> [WHAT THIS TASK INVOLVES]:
The data is to be transcribed in full, with nothing missed.

> [RECORDS FOR PROCESSING]:

········

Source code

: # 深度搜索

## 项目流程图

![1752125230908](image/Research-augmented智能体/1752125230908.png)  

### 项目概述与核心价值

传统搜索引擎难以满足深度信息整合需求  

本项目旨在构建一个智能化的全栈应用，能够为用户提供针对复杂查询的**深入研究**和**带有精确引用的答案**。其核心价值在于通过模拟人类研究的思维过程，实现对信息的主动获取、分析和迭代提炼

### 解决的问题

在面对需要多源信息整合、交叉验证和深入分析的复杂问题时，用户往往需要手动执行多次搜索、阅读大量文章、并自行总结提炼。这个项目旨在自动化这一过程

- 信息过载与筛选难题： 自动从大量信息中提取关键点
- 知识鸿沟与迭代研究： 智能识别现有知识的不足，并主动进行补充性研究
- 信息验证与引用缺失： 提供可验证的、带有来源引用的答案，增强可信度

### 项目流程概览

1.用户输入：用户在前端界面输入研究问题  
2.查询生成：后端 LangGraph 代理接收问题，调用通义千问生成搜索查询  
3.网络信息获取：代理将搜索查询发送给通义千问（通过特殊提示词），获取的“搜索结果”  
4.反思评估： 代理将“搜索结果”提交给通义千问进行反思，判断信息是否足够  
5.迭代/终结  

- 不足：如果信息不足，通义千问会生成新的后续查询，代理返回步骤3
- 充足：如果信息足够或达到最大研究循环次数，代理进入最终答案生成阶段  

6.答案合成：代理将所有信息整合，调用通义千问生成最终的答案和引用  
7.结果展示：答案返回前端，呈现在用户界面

········

> [YOUR RESPONSE]:
Source code

: # 深度搜索

## 项目流程图

![1752125230908](image/Research-augmented智能体/1752125230908.png)  

### 项目概述与核心价值

传统搜索引擎难以满足深度信息整合需求  

本项目旨在构建一个智能化的全栈应用，能够为用户提供针对复杂查询的**深入研究**和**带有精确引用的答案**。其核心价值在于通过模拟人类研究的思维过程，实现对信息的主动获取、分析和迭代提炼

### 解决的问题

在面对需要多源信息整合、交叉验证和深入分析的复杂问题时，用户往往需要手动执行多次搜索、阅读大量文章、并自行总结提炼。这个项目旨在自动化这一过程

- 信息过载与筛选难题： 自动从大量信息中提取关键点
- 知识鸿沟与迭代研究： 智能识别现有知识的不足，并主动进行补充性研究
- 信息验证与引用缺失： 提供可验证的、带有来源引用的答案，增强可信度

### 项目流程概览

1.用户输入：用户在前端界面输入研究问题  
2.查询生成：后端 LangGraph 代理接收问题，调用通义千问生成搜索查询  
3.网络信息获取：代理将搜索查询发送给通义千问（通过特殊提示词），获取的“搜索结果”  
4.反思评估： 代理将“搜索结果”提交给通义千问进行反思，判断信息是否足够  
5.迭代/终结  

- 不足：如果信息不足，通义千问会生成新的后续查询，代理返回步骤3
- 充足：如果信息足够或达到最大研究循环次数，代理进入最终答案生成阶段  

6.答案合成：代理将所有信息整合，调用通义千问生成最终的答案和引用  
7.结果展示：答案返回前端，呈现在用户界面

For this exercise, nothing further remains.